Степень разработанности проблемы должна быть охарактеризована в двух основных аспектах: во-первых, изученность теоретического наследия Баденской школы неокантианства в части методологических исследований её представителей применительно к области социального знания; во - вторых, в разработке проблем методологии социального познания в отечественной науке.
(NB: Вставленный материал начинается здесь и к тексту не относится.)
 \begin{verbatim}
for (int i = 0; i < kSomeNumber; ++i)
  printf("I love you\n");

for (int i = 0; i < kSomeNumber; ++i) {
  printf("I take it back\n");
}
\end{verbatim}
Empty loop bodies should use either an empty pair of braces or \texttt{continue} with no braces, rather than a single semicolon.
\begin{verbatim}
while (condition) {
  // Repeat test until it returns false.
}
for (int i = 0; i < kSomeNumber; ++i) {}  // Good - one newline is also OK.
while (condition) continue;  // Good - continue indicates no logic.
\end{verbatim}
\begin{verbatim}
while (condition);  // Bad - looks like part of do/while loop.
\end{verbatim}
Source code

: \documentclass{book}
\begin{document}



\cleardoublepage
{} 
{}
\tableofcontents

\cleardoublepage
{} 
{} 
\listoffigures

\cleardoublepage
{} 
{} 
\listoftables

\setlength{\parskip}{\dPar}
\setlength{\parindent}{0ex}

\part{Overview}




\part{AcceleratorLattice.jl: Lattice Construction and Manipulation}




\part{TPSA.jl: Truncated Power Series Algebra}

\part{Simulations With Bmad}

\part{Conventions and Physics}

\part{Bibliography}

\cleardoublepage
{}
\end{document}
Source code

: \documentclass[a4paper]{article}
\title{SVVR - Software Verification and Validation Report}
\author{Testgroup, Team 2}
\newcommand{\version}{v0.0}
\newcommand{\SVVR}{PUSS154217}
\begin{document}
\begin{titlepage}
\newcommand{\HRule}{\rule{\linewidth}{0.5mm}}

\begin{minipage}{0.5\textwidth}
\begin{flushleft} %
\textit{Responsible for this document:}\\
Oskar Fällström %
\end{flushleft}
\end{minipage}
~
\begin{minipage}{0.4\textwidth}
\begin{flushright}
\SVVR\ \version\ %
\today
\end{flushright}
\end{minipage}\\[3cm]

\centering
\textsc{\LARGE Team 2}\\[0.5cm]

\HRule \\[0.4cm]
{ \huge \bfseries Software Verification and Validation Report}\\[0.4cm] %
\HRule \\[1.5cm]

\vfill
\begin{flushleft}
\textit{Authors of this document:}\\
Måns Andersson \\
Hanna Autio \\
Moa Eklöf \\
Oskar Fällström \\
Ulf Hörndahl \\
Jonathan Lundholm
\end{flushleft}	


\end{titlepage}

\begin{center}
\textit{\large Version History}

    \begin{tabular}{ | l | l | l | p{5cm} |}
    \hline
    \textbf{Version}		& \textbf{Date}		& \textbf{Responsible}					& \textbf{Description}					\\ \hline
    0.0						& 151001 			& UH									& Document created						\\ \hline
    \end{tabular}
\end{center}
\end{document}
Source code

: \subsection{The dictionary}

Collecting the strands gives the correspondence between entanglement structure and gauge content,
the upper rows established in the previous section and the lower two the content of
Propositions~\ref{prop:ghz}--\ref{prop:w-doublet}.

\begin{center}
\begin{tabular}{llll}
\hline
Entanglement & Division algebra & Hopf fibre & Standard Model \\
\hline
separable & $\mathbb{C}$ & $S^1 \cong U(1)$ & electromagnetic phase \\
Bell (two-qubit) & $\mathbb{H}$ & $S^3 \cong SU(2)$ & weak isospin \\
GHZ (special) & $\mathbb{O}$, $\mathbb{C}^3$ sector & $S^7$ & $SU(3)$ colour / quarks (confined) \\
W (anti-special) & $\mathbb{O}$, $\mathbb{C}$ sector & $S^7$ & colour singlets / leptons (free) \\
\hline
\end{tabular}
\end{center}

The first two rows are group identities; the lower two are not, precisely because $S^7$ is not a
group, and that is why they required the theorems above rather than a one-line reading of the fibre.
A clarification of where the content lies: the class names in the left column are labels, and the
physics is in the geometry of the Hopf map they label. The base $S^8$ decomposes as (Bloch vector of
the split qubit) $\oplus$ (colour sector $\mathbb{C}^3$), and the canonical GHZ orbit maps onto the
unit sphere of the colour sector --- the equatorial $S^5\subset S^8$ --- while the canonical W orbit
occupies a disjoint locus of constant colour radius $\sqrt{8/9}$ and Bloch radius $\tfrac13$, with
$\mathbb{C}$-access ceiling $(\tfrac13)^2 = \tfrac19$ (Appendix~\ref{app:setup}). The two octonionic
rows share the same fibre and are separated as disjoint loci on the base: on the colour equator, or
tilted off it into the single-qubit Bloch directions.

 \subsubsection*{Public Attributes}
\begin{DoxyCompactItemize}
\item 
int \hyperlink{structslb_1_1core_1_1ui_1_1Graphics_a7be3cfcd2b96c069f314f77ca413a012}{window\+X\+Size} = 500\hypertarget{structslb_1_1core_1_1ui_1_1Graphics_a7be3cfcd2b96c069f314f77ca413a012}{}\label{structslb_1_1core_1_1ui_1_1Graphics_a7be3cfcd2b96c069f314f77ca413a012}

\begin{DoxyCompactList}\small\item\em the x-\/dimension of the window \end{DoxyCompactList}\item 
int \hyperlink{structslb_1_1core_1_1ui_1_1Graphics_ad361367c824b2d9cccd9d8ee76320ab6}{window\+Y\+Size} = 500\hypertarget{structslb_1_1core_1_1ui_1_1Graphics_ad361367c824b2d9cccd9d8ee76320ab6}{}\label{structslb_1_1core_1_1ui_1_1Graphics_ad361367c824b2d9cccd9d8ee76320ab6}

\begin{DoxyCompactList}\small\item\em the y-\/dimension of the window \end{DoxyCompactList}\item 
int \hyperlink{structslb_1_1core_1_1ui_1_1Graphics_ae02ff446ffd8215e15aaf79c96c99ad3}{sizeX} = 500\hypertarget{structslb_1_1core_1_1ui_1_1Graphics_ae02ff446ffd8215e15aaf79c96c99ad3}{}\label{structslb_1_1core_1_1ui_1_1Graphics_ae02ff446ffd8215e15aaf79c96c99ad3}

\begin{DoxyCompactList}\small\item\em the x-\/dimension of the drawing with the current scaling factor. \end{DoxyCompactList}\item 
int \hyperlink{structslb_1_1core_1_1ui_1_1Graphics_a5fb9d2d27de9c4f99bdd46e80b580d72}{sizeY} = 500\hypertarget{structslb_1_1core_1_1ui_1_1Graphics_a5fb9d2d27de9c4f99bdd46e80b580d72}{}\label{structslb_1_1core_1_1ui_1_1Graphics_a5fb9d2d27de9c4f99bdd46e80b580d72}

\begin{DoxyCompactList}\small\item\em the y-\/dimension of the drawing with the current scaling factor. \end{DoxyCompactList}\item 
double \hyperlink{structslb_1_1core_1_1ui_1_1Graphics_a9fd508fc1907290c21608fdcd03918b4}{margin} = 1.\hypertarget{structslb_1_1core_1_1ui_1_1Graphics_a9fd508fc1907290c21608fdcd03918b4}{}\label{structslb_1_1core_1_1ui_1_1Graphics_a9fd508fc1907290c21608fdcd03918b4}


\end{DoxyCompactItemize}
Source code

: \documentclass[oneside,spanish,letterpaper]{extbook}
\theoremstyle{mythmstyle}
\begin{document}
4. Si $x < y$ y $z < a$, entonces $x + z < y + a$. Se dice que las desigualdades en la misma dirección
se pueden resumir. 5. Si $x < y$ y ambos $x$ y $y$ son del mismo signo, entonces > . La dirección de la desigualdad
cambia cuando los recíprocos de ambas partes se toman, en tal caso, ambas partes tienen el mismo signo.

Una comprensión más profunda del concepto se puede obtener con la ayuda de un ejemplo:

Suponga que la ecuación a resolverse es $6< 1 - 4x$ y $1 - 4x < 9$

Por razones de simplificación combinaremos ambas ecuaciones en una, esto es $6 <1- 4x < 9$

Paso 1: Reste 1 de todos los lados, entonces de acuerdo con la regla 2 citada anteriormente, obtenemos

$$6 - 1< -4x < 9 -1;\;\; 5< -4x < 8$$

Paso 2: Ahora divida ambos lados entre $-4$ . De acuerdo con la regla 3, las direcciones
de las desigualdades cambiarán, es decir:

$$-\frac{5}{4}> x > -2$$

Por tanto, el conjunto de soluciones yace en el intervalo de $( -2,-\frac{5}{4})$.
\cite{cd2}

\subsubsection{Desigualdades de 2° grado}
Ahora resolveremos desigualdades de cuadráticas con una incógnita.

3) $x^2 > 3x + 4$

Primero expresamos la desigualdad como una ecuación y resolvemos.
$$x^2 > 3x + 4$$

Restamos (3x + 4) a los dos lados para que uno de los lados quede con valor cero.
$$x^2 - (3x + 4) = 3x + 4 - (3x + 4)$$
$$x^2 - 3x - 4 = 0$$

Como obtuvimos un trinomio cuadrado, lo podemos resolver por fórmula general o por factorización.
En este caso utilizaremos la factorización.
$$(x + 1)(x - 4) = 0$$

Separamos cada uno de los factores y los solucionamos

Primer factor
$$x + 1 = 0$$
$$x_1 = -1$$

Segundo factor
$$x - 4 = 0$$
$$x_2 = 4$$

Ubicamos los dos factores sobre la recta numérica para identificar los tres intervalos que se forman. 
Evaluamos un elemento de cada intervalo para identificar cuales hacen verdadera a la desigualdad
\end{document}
При этом следует иметь в виду, что два обозначенных нами аспекта должны находиться в существенной связи друг с другом: едва ли целесообразно даже просто упоминать здесь ценные [в том числе в научном отношении] работы, авторы которых стоят на позициях, принципиально отличных от неокантианских [или эволюционировавших из неокантианства]. Но, таким образом, массив значимой для нас литературы весьма «сужается».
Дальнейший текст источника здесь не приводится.